|Spo-Dee-O-Dee, Shake, Rattle & Blue Moon
(On The Hill Records, 2002)
Haven't you all been waiting for this? This is the third full album of the popular German rockabilly band Spo-Dee-O-Dee, and it's packed with rock, mixed with a touch of hillbilly. About half of the 15 tracks are self-penned originals, most of which were written by the band's singer/guitarist Andy Warner.
The first track on this new release is Benny Cliff's "Shake 'Em Up Rock", a fullgrown rockabilly song, with just the right amount of distortion on the guitar, mixed in with a hot steel guitar. The sound reminds somewhat of another contemporary rockabilly band named Jack Baymoore & The Bandits. This is meant to be a compliment, 'cause I really dig Jack Baymoore too. Dorsey Burnette's "Warm Love" is pretty well revived and Andy's own "Driftin" is roots rockabilly all the way.

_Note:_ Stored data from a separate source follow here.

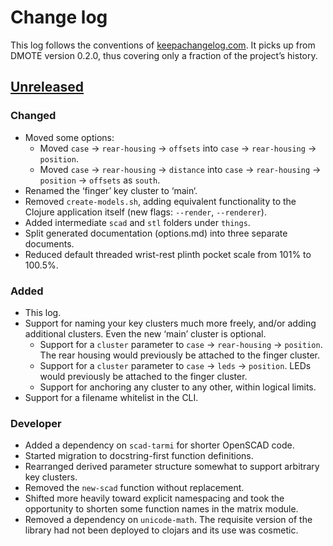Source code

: # Change log
This log follows the conventions of
[keepachangelog.com](http://keepachangelog.com/). It picks up from DMOTE
version 0.2.0, thus covering only a fraction of the project’s history.

## [Unreleased]
### Changed
- Moved some options:
    - Moved `case` → `rear-housing` → `offsets` into
      `case` → `rear-housing` → `position`.
    - Moved `case` → `rear-housing` → `distance` into
      `case` → `rear-housing` → `position` → `offsets` as `south`.
- Renamed the ‘finger’ key cluster to ‘main‘.
- Removed `create-models.sh`, adding equivalent functionality to the Clojure
  application itself (new flags: `--render`, `--renderer`).
- Added intermediate `scad` and `stl` folders under `things`.
- Split generated documentation (options.md) into three separate documents.
- Reduced default threaded wrist-rest plinth pocket scale from 101% to 100.5%.

### Added
- This log.
- Support for naming your key clusters much more freely, and/or adding
  additional clusters. Even the new ‘main’ cluster is optional.
    - Support for a `cluster` parameter to `case` → `rear-housing` →
      `position`. The rear housing would previously be attached to the finger
      cluster.
    - Support for a `cluster` parameter to `case` → `leds` → `position`.
      LEDs would previously be attached to the finger cluster.
    - Support for anchoring any cluster to any other, within logical limits.
- Support for a filename whitelist in the CLI.

### Developer
- Added a dependency on `scad-tarmi` for shorter OpenSCAD code.
- Started migration to docstring-first function definitions.
- Rearranged derived parameter structure somewhat to support arbitrary key
  clusters.
- Removed the `new-scad` function without replacement.
- Shifted more heavily toward explicit namespacing and took the opportunity to
  shorten some function names in the matrix module.
- Removed a dependency on `unicode-math`. The requisite version of the library
  had not been deployed to clojars and its use was cosmetic.

[Unreleased]: https://github.com/veikman/dactyl-keyboard/compare/dmote-v0.2.0...HEAD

Don Cole's "Snake Eyed Mama" (written by Lee Hazlewood) is an all time rockabilly classic, and Spo-Dee-O-Dee does a real good job on it, great guitar breaks too. "I'm Gonna Wait For You" is kind of a ballad with a rockabilly beat and Charlie Rich's "Rebound" is revved up from a piano rocker to a rockabilly stomper. Another one of Andy's originals is "Triflin' Woman", is echoing through the speakers with a thumping slapping bass, followed by "My Baby's Gone", a heck of a Sun-type rockabilly original. The country song "I Thought I Heard You Callin' My Name" is not really my cup-of-tea, too much hillbilly, too little rock. I guess I like "Tiger By The Tail" with it's raving rhtyhm a whole lot better.
A couple more Spo-Dee-O-Dee originals, "Baby It's You", "You Got Me Dreaming" and "Till The Break Of Dawn", all rockabilly from the boots up. The last two tracks are original country songs, Ernest Tubb's "You Nearly Lose Your Mind" and Hank Snow's classic "I'm Movin' On" have been given a rockabilly beat, and especially "I'm Movin' On" sounds terrific. You can rest assure that Spoo-Dee-O-Dee is still on the right track, and I'm pretty convinced this new album will be well received by the rockabilly crowd. So sit back and listen, or like a 20 year old truck driver once said: "Shake, Rattle and Blue Moon!"